What needs to be done ▸
Copy out every record below with complete accuracy.

Data records ▸
☆ ☆ ☆

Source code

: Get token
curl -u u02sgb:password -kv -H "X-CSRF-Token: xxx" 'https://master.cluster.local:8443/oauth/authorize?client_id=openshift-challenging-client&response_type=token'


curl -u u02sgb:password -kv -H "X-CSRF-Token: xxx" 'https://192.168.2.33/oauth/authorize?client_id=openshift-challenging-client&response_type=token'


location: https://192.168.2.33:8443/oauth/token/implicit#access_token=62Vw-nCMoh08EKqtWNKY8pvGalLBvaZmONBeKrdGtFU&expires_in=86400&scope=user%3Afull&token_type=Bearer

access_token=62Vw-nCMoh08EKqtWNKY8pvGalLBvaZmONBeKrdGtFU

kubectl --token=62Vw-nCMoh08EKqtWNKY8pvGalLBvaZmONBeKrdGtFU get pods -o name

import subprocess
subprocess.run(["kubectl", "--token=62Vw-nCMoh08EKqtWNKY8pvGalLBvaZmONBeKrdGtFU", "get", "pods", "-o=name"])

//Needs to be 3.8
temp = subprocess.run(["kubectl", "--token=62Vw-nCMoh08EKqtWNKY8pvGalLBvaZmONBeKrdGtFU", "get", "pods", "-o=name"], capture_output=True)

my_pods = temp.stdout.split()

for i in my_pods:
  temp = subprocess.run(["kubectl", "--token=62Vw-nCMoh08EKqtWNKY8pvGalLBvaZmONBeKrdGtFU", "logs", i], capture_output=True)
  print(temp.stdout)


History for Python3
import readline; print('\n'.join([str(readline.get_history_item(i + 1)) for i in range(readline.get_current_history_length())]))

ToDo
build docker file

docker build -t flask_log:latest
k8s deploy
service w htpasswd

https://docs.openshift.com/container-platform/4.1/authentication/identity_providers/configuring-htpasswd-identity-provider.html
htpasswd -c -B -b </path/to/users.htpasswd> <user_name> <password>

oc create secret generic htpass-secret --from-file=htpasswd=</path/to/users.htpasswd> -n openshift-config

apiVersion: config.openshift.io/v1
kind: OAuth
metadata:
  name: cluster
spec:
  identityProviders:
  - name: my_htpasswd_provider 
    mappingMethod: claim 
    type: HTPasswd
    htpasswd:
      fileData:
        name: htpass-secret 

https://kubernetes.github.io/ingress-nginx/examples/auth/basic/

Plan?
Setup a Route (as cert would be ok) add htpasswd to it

☆ ☆ ☆

Expected output ▸
Source code

: Get token
curl -u u02sgb:password -kv -H "X-CSRF-Token: xxx" 'https://master.cluster.local:8443/oauth/authorize?client_id=openshift-challenging-client&response_type=token'


curl -u u02sgb:password -kv -H "X-CSRF-Token: xxx" 'https://192.168.2.33/oauth/authorize?client_id=openshift-challenging-client&response_type=token'


location: https://192.168.2.33:8443/oauth/token/implicit#access_token=62Vw-nCMoh08EKqtWNKY8pvGalLBvaZmONBeKrdGtFU&expires_in=86400&scope=user%3Afull&token_type=Bearer

access_token=62Vw-nCMoh08EKqtWNKY8pvGalLBvaZmONBeKrdGtFU

kubectl --token=62Vw-nCMoh08EKqtWNKY8pvGalLBvaZmONBeKrdGtFU get pods -o name

import subprocess
subprocess.run(["kubectl", "--token=62Vw-nCMoh08EKqtWNKY8pvGalLBvaZmONBeKrdGtFU", "get", "pods", "-o=name"])

//Needs to be 3.8
temp = subprocess.run(["kubectl", "--token=62Vw-nCMoh08EKqtWNKY8pvGalLBvaZmONBeKrdGtFU", "get", "pods", "-o=name"], capture_output=True)

my_pods = temp.stdout.split()

for i in my_pods:
  temp = subprocess.run(["kubectl", "--token=62Vw-nCMoh08EKqtWNKY8pvGalLBvaZmONBeKrdGtFU", "logs", i], capture_output=True)
  print(temp.stdout)


History for Python3
import readline; print('\n'.join([str(readline.get_history_item(i + 1)) for i in range(readline.get_current_history_length())]))

ToDo
build docker file

docker build -t flask_log:latest
k8s deploy
service w htpasswd

https://docs.openshift.com/container-platform/4.1/authentication/identity_providers/configuring-htpasswd-identity-provider.html
htpasswd -c -B -b </path/to/users.htpasswd> <user_name> <password>

oc create secret generic htpass-secret --from-file=htpasswd=</path/to/users.htpasswd> -n openshift-config

apiVersion: config.openshift.io/v1
kind: OAuth
metadata:
  name: cluster
spec:
  identityProviders:
  - name: my_htpasswd_provider 
    mappingMethod: claim 
    type: HTPasswd
    htpasswd:
      fileData:
        name: htpass-secret 

https://kubernetes.github.io/ingress-nginx/examples/auth/basic/

Plan?
Setup a Route (as cert would be ok) add htpasswd to it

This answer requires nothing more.